Available data:
▽

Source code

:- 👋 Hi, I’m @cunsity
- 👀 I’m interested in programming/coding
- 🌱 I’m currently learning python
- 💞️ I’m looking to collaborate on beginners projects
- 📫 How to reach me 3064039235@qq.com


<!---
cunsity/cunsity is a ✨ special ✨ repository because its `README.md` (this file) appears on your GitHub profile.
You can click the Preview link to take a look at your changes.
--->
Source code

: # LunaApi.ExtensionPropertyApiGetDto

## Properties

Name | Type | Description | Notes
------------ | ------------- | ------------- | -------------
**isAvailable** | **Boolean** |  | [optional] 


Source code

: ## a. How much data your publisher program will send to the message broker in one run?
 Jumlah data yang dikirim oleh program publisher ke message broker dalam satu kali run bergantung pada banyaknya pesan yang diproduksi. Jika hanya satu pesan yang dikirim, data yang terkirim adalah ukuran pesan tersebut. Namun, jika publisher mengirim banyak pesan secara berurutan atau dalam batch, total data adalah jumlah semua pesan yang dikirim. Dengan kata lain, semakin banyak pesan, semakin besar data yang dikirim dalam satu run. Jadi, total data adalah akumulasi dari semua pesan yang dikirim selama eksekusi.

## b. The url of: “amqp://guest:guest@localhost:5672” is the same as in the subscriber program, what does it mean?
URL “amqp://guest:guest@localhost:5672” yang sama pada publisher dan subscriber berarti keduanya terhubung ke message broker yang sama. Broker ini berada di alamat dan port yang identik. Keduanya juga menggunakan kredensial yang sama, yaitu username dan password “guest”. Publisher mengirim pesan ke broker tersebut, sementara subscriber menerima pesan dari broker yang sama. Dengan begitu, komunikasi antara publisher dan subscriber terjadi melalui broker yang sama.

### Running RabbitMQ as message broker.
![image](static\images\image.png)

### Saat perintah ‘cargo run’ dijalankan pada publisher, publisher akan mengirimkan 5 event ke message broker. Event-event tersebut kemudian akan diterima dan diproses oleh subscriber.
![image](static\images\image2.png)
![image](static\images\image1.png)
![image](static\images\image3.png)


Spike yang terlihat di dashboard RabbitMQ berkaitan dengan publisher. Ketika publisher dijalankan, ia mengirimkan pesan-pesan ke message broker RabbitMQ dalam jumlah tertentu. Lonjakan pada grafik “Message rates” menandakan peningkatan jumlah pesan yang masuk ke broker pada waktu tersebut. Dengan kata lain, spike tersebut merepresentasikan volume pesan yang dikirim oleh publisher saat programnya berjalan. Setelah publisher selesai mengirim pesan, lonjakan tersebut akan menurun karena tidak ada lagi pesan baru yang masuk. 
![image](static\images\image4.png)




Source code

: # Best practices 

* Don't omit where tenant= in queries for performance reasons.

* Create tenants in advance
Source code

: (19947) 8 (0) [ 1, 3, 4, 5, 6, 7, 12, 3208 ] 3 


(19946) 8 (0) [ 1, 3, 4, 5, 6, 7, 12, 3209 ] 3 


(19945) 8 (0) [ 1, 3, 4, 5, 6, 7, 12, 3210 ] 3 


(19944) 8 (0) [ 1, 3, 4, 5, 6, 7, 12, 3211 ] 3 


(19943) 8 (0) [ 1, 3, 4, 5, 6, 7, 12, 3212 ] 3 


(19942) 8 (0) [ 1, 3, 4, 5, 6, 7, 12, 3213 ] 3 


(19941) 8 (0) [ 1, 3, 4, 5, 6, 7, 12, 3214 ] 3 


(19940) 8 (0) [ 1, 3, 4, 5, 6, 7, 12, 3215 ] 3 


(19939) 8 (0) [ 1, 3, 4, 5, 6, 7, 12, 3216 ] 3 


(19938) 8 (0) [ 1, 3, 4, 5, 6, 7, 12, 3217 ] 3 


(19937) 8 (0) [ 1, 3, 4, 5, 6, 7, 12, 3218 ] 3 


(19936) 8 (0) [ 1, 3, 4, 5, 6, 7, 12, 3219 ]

△

What to do: Working through the records, find each line containing the word "RabbitMQ" and copy it.

Answer section:
### Running RabbitMQ as message broker.
Spike yang terlihat di dashboard RabbitMQ berkaitan dengan publisher. Ketika publisher dijalankan, ia mengirimkan pesan-pesan ke message broker RabbitMQ dalam jumlah tertentu. Lonjakan pada grafik “Message rates” menandakan peningkatan jumlah pesan yang masuk ke broker pada waktu tersebut. Dengan kata lain, spike tersebut merepresentasikan volume pesan yang dikirim oleh publisher saat programnya berjalan. Setelah publisher selesai mengirim pesan, lonjakan tersebut akan menurun karena tidak ada lagi pesan baru yang masuk. 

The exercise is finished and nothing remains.